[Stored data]

■ ■ ■

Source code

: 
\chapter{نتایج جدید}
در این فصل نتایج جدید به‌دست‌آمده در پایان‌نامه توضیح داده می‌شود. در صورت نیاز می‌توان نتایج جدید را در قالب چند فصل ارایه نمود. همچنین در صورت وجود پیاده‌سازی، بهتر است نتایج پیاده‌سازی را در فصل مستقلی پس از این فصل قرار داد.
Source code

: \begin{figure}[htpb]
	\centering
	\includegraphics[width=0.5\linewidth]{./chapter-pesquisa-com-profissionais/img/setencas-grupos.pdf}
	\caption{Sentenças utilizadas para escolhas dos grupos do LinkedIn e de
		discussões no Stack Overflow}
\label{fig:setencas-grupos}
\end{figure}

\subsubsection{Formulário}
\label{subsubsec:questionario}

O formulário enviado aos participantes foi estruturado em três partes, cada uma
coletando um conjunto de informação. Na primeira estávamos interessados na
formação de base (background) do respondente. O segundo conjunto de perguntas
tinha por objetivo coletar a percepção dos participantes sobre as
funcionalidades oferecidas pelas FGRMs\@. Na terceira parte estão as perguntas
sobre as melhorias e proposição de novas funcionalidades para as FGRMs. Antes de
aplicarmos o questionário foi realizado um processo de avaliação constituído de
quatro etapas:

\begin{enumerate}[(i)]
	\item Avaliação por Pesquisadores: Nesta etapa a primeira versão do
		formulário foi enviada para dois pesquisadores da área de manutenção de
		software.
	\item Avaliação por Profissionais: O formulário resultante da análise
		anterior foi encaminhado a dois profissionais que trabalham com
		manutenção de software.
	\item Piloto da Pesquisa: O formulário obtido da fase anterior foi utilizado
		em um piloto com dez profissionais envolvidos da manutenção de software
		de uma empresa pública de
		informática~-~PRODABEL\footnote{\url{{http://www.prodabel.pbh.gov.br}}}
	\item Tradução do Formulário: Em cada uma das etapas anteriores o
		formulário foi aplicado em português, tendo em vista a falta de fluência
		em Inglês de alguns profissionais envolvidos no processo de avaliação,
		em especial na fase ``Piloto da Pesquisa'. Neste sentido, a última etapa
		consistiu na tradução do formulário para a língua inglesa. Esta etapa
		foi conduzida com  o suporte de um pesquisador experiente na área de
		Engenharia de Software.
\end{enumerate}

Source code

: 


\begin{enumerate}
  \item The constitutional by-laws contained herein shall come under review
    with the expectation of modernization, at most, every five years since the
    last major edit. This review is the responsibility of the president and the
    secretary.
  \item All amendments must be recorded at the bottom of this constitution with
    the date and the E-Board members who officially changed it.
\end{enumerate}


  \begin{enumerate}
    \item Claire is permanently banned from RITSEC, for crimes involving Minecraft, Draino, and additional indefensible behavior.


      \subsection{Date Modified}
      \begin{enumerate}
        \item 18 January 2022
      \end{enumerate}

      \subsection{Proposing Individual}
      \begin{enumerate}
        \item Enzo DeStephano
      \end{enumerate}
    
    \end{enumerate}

■ ■ ■

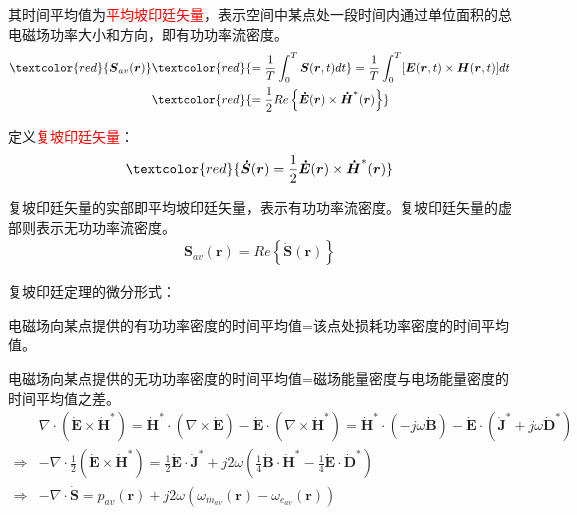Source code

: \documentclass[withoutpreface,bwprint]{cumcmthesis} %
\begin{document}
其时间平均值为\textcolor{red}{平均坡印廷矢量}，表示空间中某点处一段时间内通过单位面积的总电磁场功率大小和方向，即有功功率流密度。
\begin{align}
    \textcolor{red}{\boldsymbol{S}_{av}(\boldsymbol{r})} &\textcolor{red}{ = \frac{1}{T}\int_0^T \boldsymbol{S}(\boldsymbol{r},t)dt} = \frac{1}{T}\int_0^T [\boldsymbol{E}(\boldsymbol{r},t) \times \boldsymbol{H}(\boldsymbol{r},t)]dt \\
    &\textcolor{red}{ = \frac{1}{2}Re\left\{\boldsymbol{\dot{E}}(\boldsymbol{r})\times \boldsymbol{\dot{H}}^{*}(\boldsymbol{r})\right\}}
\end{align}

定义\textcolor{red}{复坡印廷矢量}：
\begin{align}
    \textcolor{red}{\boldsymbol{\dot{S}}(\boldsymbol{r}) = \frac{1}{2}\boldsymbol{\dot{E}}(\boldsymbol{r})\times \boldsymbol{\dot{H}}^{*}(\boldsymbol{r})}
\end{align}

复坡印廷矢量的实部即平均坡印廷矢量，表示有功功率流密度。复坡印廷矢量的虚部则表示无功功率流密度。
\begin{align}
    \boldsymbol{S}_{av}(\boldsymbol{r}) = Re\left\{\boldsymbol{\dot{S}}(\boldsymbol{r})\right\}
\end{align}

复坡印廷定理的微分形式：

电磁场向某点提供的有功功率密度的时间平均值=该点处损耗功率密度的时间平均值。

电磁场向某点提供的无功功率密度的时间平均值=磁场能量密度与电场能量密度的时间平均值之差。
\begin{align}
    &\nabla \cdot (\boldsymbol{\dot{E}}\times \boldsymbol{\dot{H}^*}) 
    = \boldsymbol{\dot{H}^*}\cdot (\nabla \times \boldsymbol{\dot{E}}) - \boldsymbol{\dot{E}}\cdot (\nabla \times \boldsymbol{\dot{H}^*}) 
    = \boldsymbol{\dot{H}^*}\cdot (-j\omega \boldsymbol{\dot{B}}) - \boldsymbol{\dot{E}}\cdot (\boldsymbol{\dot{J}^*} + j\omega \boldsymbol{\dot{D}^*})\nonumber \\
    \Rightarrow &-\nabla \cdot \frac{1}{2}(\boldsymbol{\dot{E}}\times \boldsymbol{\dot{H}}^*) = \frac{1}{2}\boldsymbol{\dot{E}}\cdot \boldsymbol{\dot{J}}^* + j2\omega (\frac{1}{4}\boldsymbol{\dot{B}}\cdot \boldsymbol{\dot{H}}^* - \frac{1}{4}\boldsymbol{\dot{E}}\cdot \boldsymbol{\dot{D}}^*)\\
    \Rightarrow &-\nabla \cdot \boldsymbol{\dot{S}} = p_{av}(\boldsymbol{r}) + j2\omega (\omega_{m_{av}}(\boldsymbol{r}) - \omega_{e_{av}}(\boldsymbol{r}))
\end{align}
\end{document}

■ ■ ■

PROBLEM.
Go through the records above and return every line that holds the string "left".

SOLUTION.
    &\textcolor{red}{ = \frac{1}{2}Re\left\{\boldsymbol{\dot{E}}(\boldsymbol{r})\times \boldsymbol{\dot{H}}^{*}(\boldsymbol{r})\right\}}
    \boldsymbol{S}_{av}(\boldsymbol{r}) = Re\left\{\boldsymbol{\dot{S}}(\boldsymbol{r})\right\}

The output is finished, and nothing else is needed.